If you want to ensure you don’t miss out on owning the very first UK Pride 50p, make sure you sign up below for updates on this coin’s release.
A symbol of royal power for nearly 1,000 years, the Tower of London remains one of Britain’s most iconic attractions.
But did you know that for over 500 years The Tower of London housed The Royal Mint?
It’s safe to say that during The Royal Mint’s time in The Tower, making coins was hot, noisy and dangerous affair. So much so that tampering with coins was considered treason, and the threat of gruesome punishment alone was enough to deter most, if not all, forgers and thieves.
For me, there’s no coin stories as fascinating as the ones that originate from The Royal Mint’s time a at The Tower. Here’s a selection of my very favourite ones…
Health and Safety was not a concern
In stark comparison to the society we live in today, the health and safety of Mint workers was not a top priority during the Mint’s time in The Tower.
Mechanisation in the 1600’s was welcome relief for Mint workers, as up until this point, all coins were made by hand. As a result, it wasn’t unusual for workers to be injured, and the loss of fingers and eyes was not uncommon.
When it came to striking the coins, split second timing and staying alert could mean the difference between making a coin and losing a finger! That’s because in order to strike a coin, one worker would place a handmade piece of metal between two engraved stamps – called dies – and a second worker would then strike it with a hammer. This procedure would stamp the coin design on to the metal, but if both parties were not on the ball sometimes a finger would be removed in the process.
Even then, it actually wasn’t until screw-operated presses were introduced in the 1700’s that life for Mint workers became relatively safe.
Dirty, deadly money
Working in the Mint was dirty and dangerous work. Huge furnaces were used to melt down precious metal, and the air was full of deadly chemicals and poisonous gases. This made the coin making process a real hazard.
In the 1560’s a group of unfortunate German workers learned this the hard way. Several of them were suspected to have been poisoned by clouds of noxious gas, and they fell incredibly ill. Seasoned workers at the Mint advised them of the cure – to drink milk from a human skull! Despite the so called ‘cure’, several men died.
The mysterious case of Sleeping Beauty
Several decades prior to this, in the 1540’s, William Foxley was another victim of the Mint’s lax health and safety.
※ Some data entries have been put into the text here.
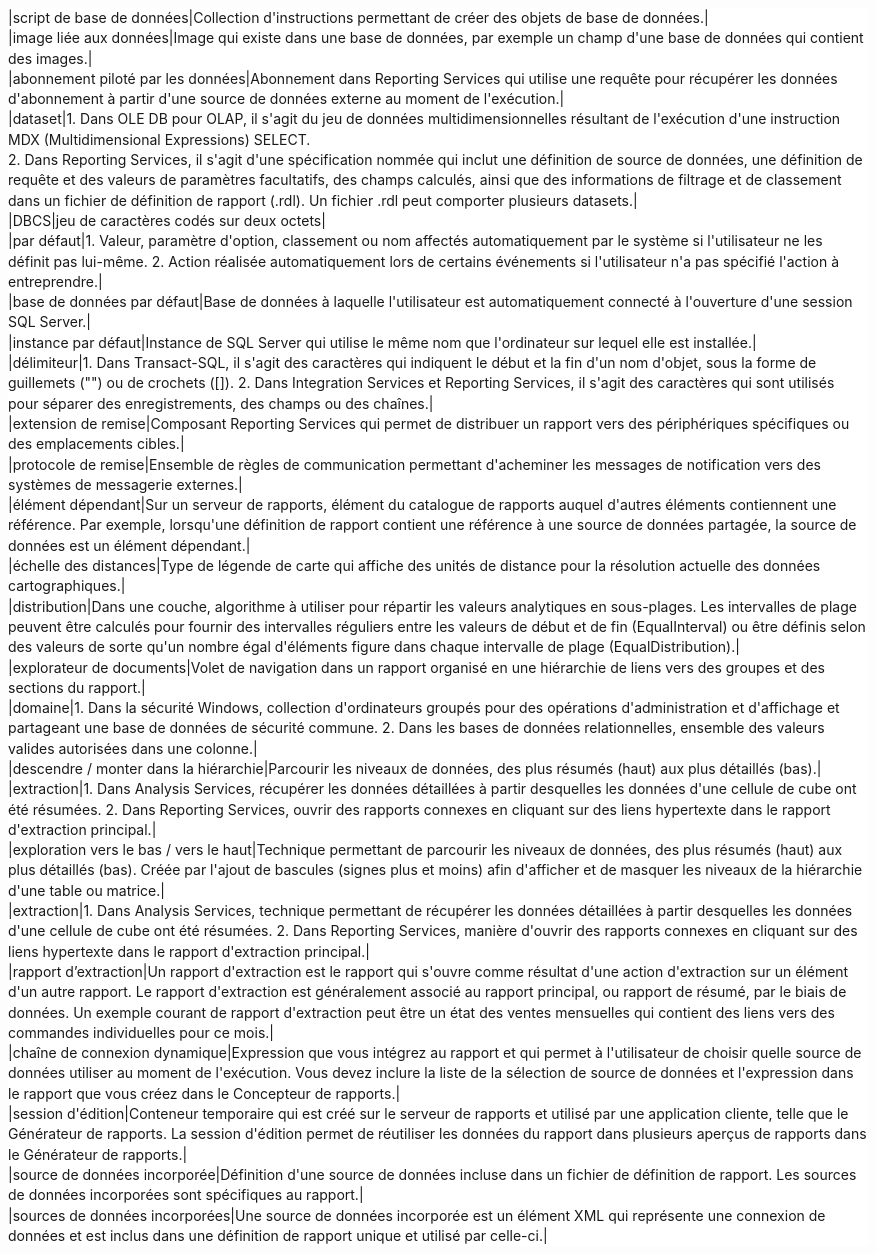 |script de base de données|Collection d'instructions permettant de créer des objets de base de données.|  
|image liée aux données|Image qui existe dans une base de données, par exemple un champ d'une base de données qui contient des images.|  
|abonnement piloté par les données|Abonnement dans Reporting Services qui utilise une requête pour récupérer les données d'abonnement à partir d'une source de données externe au moment de l'exécution.|  
|dataset|1. Dans OLE DB pour OLAP, il s'agit du jeu de données multidimensionnelles résultant de l'exécution d'une instruction MDX (Multidimensional Expressions) SELECT.   <br />2. Dans Reporting Services, il s'agit d'une spécification nommée qui inclut une définition de source de données, une définition de requête et des valeurs de paramètres facultatifs, des champs calculés, ainsi que des informations de filtrage et de classement dans un fichier de définition de rapport (.rdl). Un fichier .rdl peut comporter plusieurs datasets.|  
|DBCS|jeu de caractères codés sur deux octets|  
|par défaut|1. Valeur, paramètre d'option, classement ou nom affectés automatiquement par le système si l'utilisateur ne les définit pas lui-même. 2. Action réalisée automatiquement lors de certains événements si l'utilisateur n'a pas spécifié l'action à entreprendre.|  
|base de données par défaut|Base de données à laquelle l'utilisateur est automatiquement connecté à l'ouverture d'une session SQL Server.|  
|instance par défaut|Instance de SQL Server qui utilise le même nom que l'ordinateur sur lequel elle est installée.|  
|délimiteur|1. Dans Transact-SQL, il s'agit des caractères qui indiquent le début et la fin d'un nom d'objet, sous la forme de guillemets ("") ou de crochets ([]). 2. Dans Integration Services et Reporting Services, il s'agit des caractères qui sont utilisés pour séparer des enregistrements, des champs ou des chaînes.|  
|extension de remise|Composant Reporting Services qui permet de distribuer un rapport vers des périphériques spécifiques ou des emplacements cibles.|  
|protocole de remise|Ensemble de règles de communication permettant d'acheminer les messages de notification vers des systèmes de messagerie externes.|  
|élément dépendant|Sur un serveur de rapports, élément du catalogue de rapports auquel d'autres éléments contiennent une référence. Par exemple, lorsqu'une définition de rapport contient une référence à une source de données partagée, la source de données est un élément dépendant.|  
|échelle des distances|Type de légende de carte qui affiche des unités de distance pour la résolution actuelle des données cartographiques.|  
|distribution|Dans une couche, algorithme à utiliser pour répartir les valeurs analytiques en sous-plages. Les intervalles de plage peuvent être calculés pour fournir des intervalles réguliers entre les valeurs de début et de fin (EqualInterval) ou être définis selon des valeurs de sorte qu'un nombre égal d'éléments figure dans chaque intervalle de plage (EqualDistribution).|  
|explorateur de documents|Volet de navigation dans un rapport organisé en une hiérarchie de liens vers des groupes et des sections du rapport.|  
|domaine|1. Dans la sécurité Windows, collection d'ordinateurs groupés pour des opérations d'administration et d'affichage et partageant une base de données de sécurité commune. 2. Dans les bases de données relationnelles, ensemble des valeurs valides autorisées dans une colonne.|  
|descendre / monter dans la hiérarchie|Parcourir les niveaux de données, des plus résumés (haut) aux plus détaillés (bas).|  
|extraction|1. Dans Analysis Services, récupérer les données détaillées à partir desquelles les données d'une cellule de cube ont été résumées. 2. Dans Reporting Services, ouvrir des rapports connexes en cliquant sur des liens hypertexte dans le rapport d'extraction principal.|  
|exploration vers le bas / vers le haut|Technique permettant de parcourir les niveaux de données, des plus résumés (haut) aux plus détaillés (bas). Créée par l'ajout de bascules (signes plus et moins) afin d'afficher et de masquer les niveaux de la hiérarchie d'une table ou matrice.|  
|extraction|1. Dans Analysis Services, technique permettant de récupérer les données détaillées à partir desquelles les données d'une cellule de cube ont été résumées. 2. Dans Reporting Services, manière d'ouvrir des rapports connexes en cliquant sur des liens hypertexte dans le rapport d'extraction principal.|  
|rapport d’extraction|Un rapport d'extraction est le rapport qui s'ouvre comme résultat d'une action d'extraction sur un élément d'un autre rapport. Le rapport d'extraction est généralement associé au rapport principal, ou rapport de résumé, par le biais de données. Un exemple courant de rapport d'extraction peut être un état des ventes mensuelles qui contient des liens vers des commandes individuelles pour ce mois.|  
|chaîne de connexion dynamique|Expression que vous intégrez au rapport et qui permet à l'utilisateur de choisir quelle source de données utiliser au moment de l'exécution. Vous devez inclure la liste de la sélection de source de données et l'expression dans le rapport que vous créez dans le Concepteur de rapports.|  
|session d'édition|Conteneur temporaire qui est créé sur le serveur de rapports et utilisé par une application cliente, telle que le Générateur de rapports.  La session d'édition permet de réutiliser les données du rapport dans plusieurs aperçus de rapports dans le Générateur de rapports.|  
|source de données incorporée|Définition d'une source de données incluse dans un fichier de définition de rapport. Les sources de données incorporées sont spécifiques au rapport.|  
|sources de données incorporées|Une source de données incorporée est un élément XML qui représente une connexion de données et est inclus dans une définition de rapport unique et utilisé par celle-ci.|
Though how exactly, still no one to this day knows for sure! Foxley was a potter at the Mint, and one day he fell asleep over his pots and no one could wake him up.
It’s unclear what exactly caused Foxley’s coma, and allegedly King Henry VIII himself swung by The Tower to check out the mysterious sleeping beauty. For the majority of the British population, the only way they knew what their monarch looked like was thanks to the obverse of the coin. So Foxley will have been disappointed to have slept through his audience with the King.
This case perplexed physicians for 14 days, after which Foxley woke up and was the picture of perfect health. Remarkably he lived for another 40 years.
Tampering with coins was considered treason
Treason was not taken lightly. In fact any tampering with coins, such as shaving silver from the edge of a coin to steal it, was classed as treason and the severe punishments that awaited thieves and forgers was nearly enough in most instances to put them off.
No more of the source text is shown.